In seinem Werk Traité d'Économie Politique, der Abhandlung über die Nationalökonomie, hat Jean-Baptiste Say (1767 bis 1832) Jahre später den Gedanken präzisiert. Er beschrieb die Folgen einer falschen Steuerpolitik: Wer zu hoch belastet werde, könne weniger Geld ausgeben. Sinke die Nachfrage, sinke auch die Produktion - und das lasse die Steuereinnahmen der Regierung schrumpfen. Umgekehrt heißt das: Senkt der Staat den Steuersatz, steigen Produktionsvolumen und Steuereinnahmen.
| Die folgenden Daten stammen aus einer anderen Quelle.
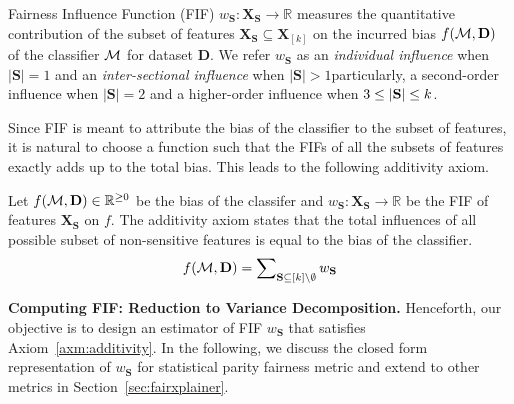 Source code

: \begin{definition}
Fairness Influence Function (FIF) $ w_{\mathbf{S}}:\mathbf{X}_{\mathbf{S}} \rightarrow \mathbb{R} $ measures the quantitative contribution of the subset of features $ \mathbf{X}_{\mathbf{S}} \subseteq \mathbf{X}_{[k]}$ on the incurred bias $ f(\mathcal{M}, \mathbf{D}) $ of the classifier $ \mathcal{M} $ for dataset $\mathbf{D}$. We refer $ w_{\mathbf{S}} $ as an \emph{individual influence} when $ |\mathbf{S}| = 1 $ and an \emph{inter-sectional influence} when $ |\mathbf{S}| > 1 $\textemdash particularly, a second-order influence when $ |\mathbf{S}| = 2 $ and a higher-order influence when $ 3 \le |\mathbf{S}| \le k $. %
\end{definition}	
Since FIF is meant to attribute the bias of the classifier to the subset of features, it is natural to choose a function such that the FIFs of all the subsets of features exactly adds up to the total bias. This leads to the following additivity axiom.
\begin{axiom}
	\label{axm:additivity}
	Let $ f(\mathcal{M}, \mathbf{D}) \in \mathbb{R}^{\geq 0}$ be the bias of the classifer and $ w_{\mathbf{S}}:\mathbf{X}_{\mathbf{S}} \rightarrow \mathbb{R} $ be the FIF of features $ \mathbf{X}_{\mathbf{S}} $ on $ f $. The additivity axiom states that the total influences of all possible subset of non-sensitive features is equal to the bias of the classifier.
	\begin{align}\label{eq:constraint_framework}
		f(\mathcal{M}, \mathbf{D}) = \sum\nolimits_{\mathbf{S} \subseteq [k] \setminus \emptyset} w_{\mathbf{S}}
	\end{align}
\end{axiom}
\noindent\textbf{Computing FIF: Reduction to Variance Decomposition.} Henceforth, our objective is to design an estimator of FIF $ w_\mathbf{S} $ that satisfies Axiom~\ref{axm:additivity}. In the following, we discuss the closed form representation of $ w_{\mathbf{S}} $ for statistical parity fairness metric and extend to other metrics in Section~\ref{sec:fairxplainer}.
Heutzutage würde der Franzose damit als Verfechter einer angebotsorientierten Wirtschaftspolitik gelten. Die Bedeutung des erstmals 1803 erschienenen Traité liegt jedoch vor allem in Says Beobachtungen zum gesamtwirtschaftlichen Angebot. Jedes Angebot, behauptete der damals 36jährige, schafft sich seine eigene Nachfrage - daß dauerhaft zuviel Güter produziert werden, ist also unmöglich. Das ist das "Saysche Theorem". Für den Arbeitsmarkt hieße das: Eine dauerhafte Arbeitslosigkeit, zum Beispiel als Resultat von Überkapazitäten, könne es nicht geben. Denn wenn die Waren - wie Say unterstellt - allesamt verkauft würden, wäre die Produktion ausgelastet oder würde weiterwachsen. Die Annahmen, unter denen Say sein Theorem entwickelte, entsprachen im wesentlichen den Vorstellungen von Adam Smith: Geld war in der Welt der klassischen Nationalökonomen nur ein Mittel zum Zweck. Wer etwas einnahm, verwendete das Einkommen zum Kauf anderer Produkte; wer sparte, investierte das Gesparte selbst oder gab es anderen zum Investieren. Geld nur zu horten war nicht sinnvoll - nach Auffassung der Klassiker versprach das keinen Zinsgewinn. In seinem Traité zog Say daraus die Schlußfolgerung: Wer etwas produziert, verwendet das Einkommen aus dem Verkauf wieder für den Kauf von Gütern. Angebot und Nachfrage stehen damit in engem Zusammenhang - je größer die Produktion und damit das Angebot an Waren, um so größer ist auch das Einkommen der Produzenten. Wenn rein rechnerisch aber ein steigendes Angebot die entsprechende Nachfrage nach sich zieht, entsteht ein allgemeines Gleichgewicht. Die Konsequenz: Wirtschaftskrisen durch Überproduktion sind nicht möglich. Zwar räumte Say ein, daß es kurzfristig auch zu einer Marktsättigung und damit zu Arbeitslosigkeit kommen könnte - etwa durch geänderte Präferenzen der Käufer. Sofern der Staat der Wirtschaft keine Fesseln anlege, strebe der Markt aber wieder ins Gleichgewicht, weil sich die Produzenten langfristig den Wünschen der Konsumenten anpaßten. "Says Auffassung vom wirtschaftlichen Gleichgewicht", schrieb der Wissenschaftler Horst Claus Recktenwald, "verlangt die totale Freiheit in allen Bereichen der Wirtschaft."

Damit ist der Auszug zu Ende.